====== Source information

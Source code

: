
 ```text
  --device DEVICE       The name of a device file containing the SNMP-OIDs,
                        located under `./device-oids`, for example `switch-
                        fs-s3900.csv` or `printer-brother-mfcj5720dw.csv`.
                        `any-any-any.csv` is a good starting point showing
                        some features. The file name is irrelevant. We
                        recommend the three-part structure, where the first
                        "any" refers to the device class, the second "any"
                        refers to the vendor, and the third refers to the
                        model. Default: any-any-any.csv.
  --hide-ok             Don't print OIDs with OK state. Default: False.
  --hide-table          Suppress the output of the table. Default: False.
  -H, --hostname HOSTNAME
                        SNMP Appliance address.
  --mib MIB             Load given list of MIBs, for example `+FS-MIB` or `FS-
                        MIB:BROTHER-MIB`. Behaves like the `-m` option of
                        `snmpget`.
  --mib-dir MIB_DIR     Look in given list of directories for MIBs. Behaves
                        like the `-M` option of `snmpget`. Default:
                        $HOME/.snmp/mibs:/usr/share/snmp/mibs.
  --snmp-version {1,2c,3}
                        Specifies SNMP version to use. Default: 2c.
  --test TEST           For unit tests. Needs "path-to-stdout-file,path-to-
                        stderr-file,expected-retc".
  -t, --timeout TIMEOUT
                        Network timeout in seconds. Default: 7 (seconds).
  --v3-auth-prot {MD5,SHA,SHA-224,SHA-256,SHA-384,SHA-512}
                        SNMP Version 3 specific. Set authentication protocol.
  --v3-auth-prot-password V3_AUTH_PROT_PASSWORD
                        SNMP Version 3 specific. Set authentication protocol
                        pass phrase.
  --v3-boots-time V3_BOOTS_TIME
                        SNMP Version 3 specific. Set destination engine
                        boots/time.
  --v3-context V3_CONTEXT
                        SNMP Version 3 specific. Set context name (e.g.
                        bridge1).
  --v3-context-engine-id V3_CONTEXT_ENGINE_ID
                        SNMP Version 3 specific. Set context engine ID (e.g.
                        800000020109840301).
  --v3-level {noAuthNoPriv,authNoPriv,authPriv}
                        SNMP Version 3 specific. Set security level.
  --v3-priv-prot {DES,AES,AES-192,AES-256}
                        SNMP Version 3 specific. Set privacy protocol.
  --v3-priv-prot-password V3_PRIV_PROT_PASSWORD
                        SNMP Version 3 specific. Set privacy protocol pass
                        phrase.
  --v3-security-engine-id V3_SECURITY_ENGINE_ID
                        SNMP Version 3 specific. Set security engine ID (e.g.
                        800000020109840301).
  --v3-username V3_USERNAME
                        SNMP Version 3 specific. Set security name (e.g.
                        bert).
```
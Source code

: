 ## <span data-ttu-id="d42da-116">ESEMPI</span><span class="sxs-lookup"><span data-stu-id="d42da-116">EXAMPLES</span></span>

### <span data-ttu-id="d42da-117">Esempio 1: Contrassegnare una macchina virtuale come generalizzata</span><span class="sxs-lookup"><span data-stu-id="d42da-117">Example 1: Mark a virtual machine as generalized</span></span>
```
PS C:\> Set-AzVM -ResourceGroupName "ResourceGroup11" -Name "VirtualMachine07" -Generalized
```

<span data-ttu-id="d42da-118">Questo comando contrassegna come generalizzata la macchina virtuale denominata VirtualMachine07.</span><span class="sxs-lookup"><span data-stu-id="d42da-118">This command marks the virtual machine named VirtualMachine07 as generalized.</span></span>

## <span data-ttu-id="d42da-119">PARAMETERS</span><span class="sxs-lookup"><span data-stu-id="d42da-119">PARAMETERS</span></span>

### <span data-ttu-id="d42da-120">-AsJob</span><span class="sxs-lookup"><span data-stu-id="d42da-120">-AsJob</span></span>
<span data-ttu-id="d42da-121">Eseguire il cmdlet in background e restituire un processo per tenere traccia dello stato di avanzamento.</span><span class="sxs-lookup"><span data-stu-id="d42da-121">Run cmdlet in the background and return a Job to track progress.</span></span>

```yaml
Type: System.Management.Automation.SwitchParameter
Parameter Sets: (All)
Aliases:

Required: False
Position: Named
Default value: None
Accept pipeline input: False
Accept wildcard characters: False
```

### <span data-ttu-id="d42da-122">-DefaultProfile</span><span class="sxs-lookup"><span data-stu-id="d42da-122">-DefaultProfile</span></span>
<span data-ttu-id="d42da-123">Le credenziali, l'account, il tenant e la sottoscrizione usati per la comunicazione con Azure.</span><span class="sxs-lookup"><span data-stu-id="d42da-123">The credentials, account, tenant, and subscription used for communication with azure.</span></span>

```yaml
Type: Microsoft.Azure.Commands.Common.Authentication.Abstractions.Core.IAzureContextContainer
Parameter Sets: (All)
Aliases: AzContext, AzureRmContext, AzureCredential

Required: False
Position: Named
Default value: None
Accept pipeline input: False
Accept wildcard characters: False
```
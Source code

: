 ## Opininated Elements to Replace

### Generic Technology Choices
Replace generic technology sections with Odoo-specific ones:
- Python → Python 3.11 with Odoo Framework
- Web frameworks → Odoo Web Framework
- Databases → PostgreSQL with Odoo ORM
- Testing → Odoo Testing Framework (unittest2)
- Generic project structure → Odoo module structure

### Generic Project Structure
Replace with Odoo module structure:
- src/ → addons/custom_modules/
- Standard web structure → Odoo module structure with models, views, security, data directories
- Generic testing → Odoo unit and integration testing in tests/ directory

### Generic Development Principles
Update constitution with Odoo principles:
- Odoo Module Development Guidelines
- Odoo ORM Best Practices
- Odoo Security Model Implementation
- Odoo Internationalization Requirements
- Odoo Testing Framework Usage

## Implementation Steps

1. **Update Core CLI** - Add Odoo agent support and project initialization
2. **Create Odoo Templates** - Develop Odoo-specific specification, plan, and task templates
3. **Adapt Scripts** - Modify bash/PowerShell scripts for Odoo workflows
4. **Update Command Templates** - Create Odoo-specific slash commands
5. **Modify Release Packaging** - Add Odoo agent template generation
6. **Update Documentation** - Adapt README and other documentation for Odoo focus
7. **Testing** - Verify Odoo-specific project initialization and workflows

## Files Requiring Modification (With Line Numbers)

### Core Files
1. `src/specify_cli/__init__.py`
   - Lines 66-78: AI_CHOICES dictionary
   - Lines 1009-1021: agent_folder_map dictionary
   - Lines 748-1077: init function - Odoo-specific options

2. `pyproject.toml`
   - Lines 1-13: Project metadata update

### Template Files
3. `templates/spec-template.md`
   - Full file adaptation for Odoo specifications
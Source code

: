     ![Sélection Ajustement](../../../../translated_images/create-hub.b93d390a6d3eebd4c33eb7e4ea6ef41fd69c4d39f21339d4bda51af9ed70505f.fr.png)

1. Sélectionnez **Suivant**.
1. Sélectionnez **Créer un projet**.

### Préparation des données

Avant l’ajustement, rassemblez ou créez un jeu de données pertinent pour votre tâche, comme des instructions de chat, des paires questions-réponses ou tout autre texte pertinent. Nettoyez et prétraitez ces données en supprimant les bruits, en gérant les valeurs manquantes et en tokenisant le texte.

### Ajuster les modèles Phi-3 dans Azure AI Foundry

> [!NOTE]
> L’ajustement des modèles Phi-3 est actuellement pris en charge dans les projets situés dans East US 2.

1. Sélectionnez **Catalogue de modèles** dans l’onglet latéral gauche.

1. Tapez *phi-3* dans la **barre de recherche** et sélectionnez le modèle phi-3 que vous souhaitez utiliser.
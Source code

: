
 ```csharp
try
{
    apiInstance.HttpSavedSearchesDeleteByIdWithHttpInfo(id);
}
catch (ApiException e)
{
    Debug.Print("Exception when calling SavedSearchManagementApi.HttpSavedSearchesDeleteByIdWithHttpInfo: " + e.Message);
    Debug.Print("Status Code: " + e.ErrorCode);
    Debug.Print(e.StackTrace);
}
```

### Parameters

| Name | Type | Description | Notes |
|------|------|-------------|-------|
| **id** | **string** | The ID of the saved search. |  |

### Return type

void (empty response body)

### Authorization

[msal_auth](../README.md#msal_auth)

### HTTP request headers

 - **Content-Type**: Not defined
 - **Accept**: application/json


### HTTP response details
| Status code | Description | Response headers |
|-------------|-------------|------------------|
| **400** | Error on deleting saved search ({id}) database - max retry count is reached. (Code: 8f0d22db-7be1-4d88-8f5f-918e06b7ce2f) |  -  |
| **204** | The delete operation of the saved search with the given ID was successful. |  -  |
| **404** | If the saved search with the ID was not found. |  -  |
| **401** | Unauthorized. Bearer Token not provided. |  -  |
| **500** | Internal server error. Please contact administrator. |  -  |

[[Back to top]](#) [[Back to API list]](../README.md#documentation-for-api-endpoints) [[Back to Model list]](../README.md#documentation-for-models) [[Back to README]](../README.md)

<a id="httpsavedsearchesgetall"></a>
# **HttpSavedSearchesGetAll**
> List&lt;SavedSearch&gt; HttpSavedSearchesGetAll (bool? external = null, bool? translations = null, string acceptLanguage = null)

============

Work order: Go through the material above and output exactly the lines from the one containing "void (empty response body)" through the one containing "Internal server error.".

Output:
void (empty response body)

### Authorization

[msal_auth](../README.md#msal_auth)

### HTTP request headers

 - **Content-Type**: Not defined
 - **Accept**: application/json


### HTTP response details
| Status code | Description | Response headers |
|-------------|-------------|------------------|
| **400** | Error on deleting saved search ({id}) database - max retry count is reached. (Code: 8f0d22db-7be1-4d88-8f5f-918e06b7ce2f) |  -  |
| **204** | The delete operation of the saved search with the given ID was successful. |  -  |
| **404** | If the saved search with the ID was not found. |  -  |
| **401** | Unauthorized. Bearer Token not provided. |  -  |
| **500** | Internal server error. Please contact administrator. |  -  |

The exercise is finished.